Dans J’ai dans la tête un sac de frappe, son premier projet personnel pour le théâtre qu’il présente au Théâtre de l’Aquarium dans le cadre du Festival Bruit, Sylvain Sounier revient, avec tendresse, mélancolie, rage et ironie sur sa carrière de comédien, partant des aspirations d’un jeune acteur qui se rêve auprès des plus grands metteurs en scène à la confrontation avec un réel plus âpre et plus austère où la désillusion côtoie, par moments, l’abnégation, la frustration et l’acharnement. Accompagné de Maxime Kerzanet à la musique, le spectacle s’offre comme une réflexion profonde sur l’identité de l’acteur, son travail et ses limites.
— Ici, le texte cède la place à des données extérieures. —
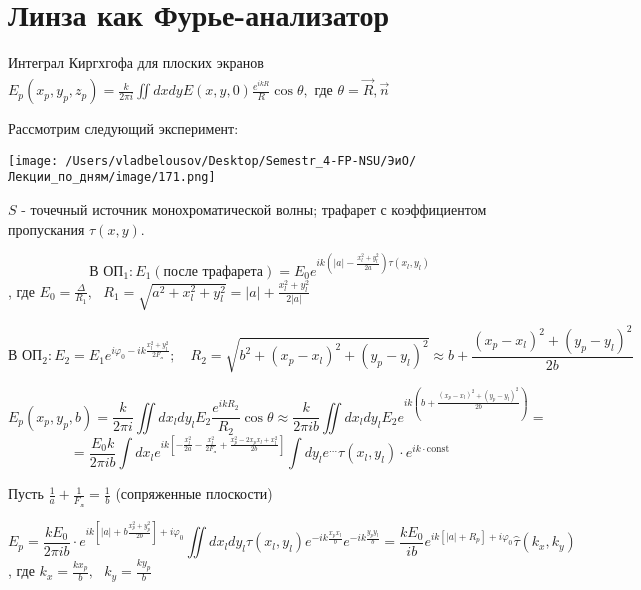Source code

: \documentclass[12pt, a4paper]{report}
\begin{document}
\fi


\section{Линза как Фурье-анализатор}

Интеграл Киргхгофа для плоских экранов \( \displaystyle  E_p (x_p , y_p , z_p ) = \frac{k}{ 2 \pi i } \iint dx dy E(x, y , 0 ) \frac{e^{ i k R } }{R } \cos  \theta  ,    \) \( \text{где } \theta = \widehat{\vec{R }  ,\vec{n } }  \) 

Рассмотрим следующий эксперимент: 

\begin{center}
    \texttt{[image: /Users/vladbelousov/Desktop/Semestr\_4-FP-NSU/ЭиО/Лекции\_по\_дням/image/171.png]}
\end{center}
\( S \) - точечный источник монохроматической волны; трафарет с коэффициентом пропускания \( \tau (x,y ) \).

\[\text{В ОП}_1 :   E_1(\text{после трафарета} )= E_0 e^{ i k \left(  \left\lvert a  \right\rvert - \frac{ x_l ^2 + y_l ^2 }{2 a }  \right) \tau (x_l , y_l)}  \] 
, где \( E_0 = \displaystyle  \frac{\Delta}{R_1 } , \text{ }  R_1 = \sqrt{a ^2 + x_l ^2 + y_l ^2 } = \left\lvert  a  \right\rvert + \frac{ x_l ^2 + y_l ^2 }{2 \left\lvert a \right\rvert}  \) 

\[ \text{В ОП}_2 : E_2 = E_1 e^{ i \varphi_0 -   ik\frac{ x_l ^2 + y_l ^2       }{2 F_{\text{л} } } }; \quad  R_2 = \sqrt{b ^2 + (x_p - x_l ) ^2 + ( y_p - y_l ) ^2 } \approx b + \frac{ (x_p - x_l ) ^2 + (y_p - y_l ) ^2 }{2 b}       \] 

\[ E_p (x_p, y_p ,b ) = \frac{k}{2 \pi i } \iint d x_l d y_l E_2 \frac{ e ^{ ik R_2 } }{R_2 } \cos  \theta \approx \frac{k}{2 \pi i b } \iint d x_l d y_l E_2 e^{i k \left( b + \frac{ (x_p - x_l ) ^2 + ( y_p - y_l ) ^2 }{2 b}  \right)} =       \] 
\[ = \frac{E_0k}{2 \pi i b } \int   d x_l e^{ ik \left[ - \frac{ x_l ^2 }{2 a } - \frac{ x_l ^2 }{2 F_{\text{л} } }  + \frac{x_p ^2 - 2 x_p x_l + x_l ^2 }{2 b }    \right]} \int d y_l e ^{ ...} \tau(x_l , y_l)  \cdot e^{ ik \cdot \mathrm{const}  }  \]  

Пусть  \( \displaystyle  \frac{1}{a }  + \frac{1}{F_{\text{л} } } = \frac{1}{b}   \) (сопряженные плоскости) 

\[ E_p = \frac{ k E_0 }{2 \pi i b } \cdot e^{ ik \left[ \left\lvert a  \right\rvert  + b  \frac{ x_p ^2 + y_p ^2  }{2 b } \right] + i \varphi_0} \iint d x_l d y_l \tau(x_l , y_l) e^{ - ik \frac{ x_p x_l }{b } } e^{- ik \frac{ y_p y_l }{b} } = \frac{k E_0 }{ i b } e^{ ik \left[ \left\lvert a  \right\rvert + R_p  \right] + i \varphi_0 } \hat{ \tau } (k_x , k_y)        \] 
, где \( k_x = \displaystyle \frac{k x_p }{b } , \text{ }  k_y = \frac{ k y_p }{b}   \) 
\end{document}

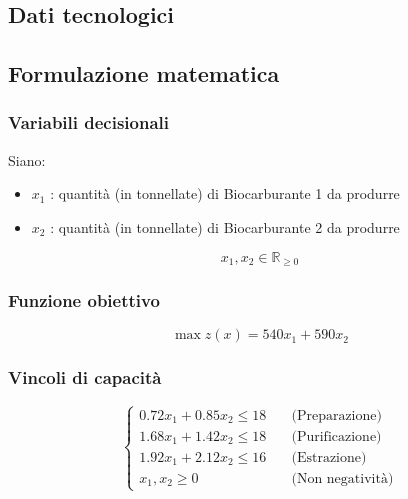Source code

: \subsection{Dati tecnologici}
\begin{table}[h]
\centering
{}
\end{table}

\subsection{Formulazione matematica}

\subsubsection{Variabili decisionali}
Siano:
\begin{itemize}
    \item $x_1$ : quantità (in tonnellate) di Biocarburante 1 da produrre
    \item $x_2$ : quantità (in tonnellate) di Biocarburante 2 da produrre
\end{itemize}
\begin{equation}
x_1, x_2 \in \mathbb{R}_{\geq 0}
\end{equation}

\subsubsection{Funzione obiettivo}
\begin{equation}
\max z(x) = 540x_1 + 590x_2
\end{equation}

\subsubsection{Vincoli di capacità}
\[
\begin{cases}
0.72x_1 + 0.85x_2 \leq 18 \quad &\text{(Preparazione)} \\
1.68x_1 + 1.42x_2 \leq 18 \quad &\text{(Purificazione)} \\
1.92x_1 + 2.12x_2 \leq 16 \quad &\text{(Estrazione)} \\
x_1, x_2 \geq 0 \quad &\text{(Non negatività)}
\end{cases}
\]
Il y a quelque chose d’abyssal et de vertigineux dans le spectacle de Sylvain Sounier et l’on ne tarde pas à en percevoir les signes. Alors même qu’il accueille dans le hall du théâtre les spectatrices et les spectateurs qui attendent encore d’entrer dans la salle, Sylvain Sounier est déjà en représentation. Il se faufile entre le public, un bomber bleu électrique sur le dos et un bonnet enfoncé sur la tête, sa démarche est celle d’un vieux boxer, il parle aux uns et aux autres directement et il annonce qu’il sera question de Sylvain dans le spectacle, que ce dernier attend au plateau, que ce dernier n’est pas lui, que Sylvain est un acteur, que Sylvain avait des étoiles plein les yeux, qu’il a rencontré la création, qu’il a rencontré le réel. Sylvain Sounier revient à l’essence du théâtre, aux masques et aux travestissements, il revient au personnage avant de s’y confondre, s’y perdre… ou de s’y retrouver.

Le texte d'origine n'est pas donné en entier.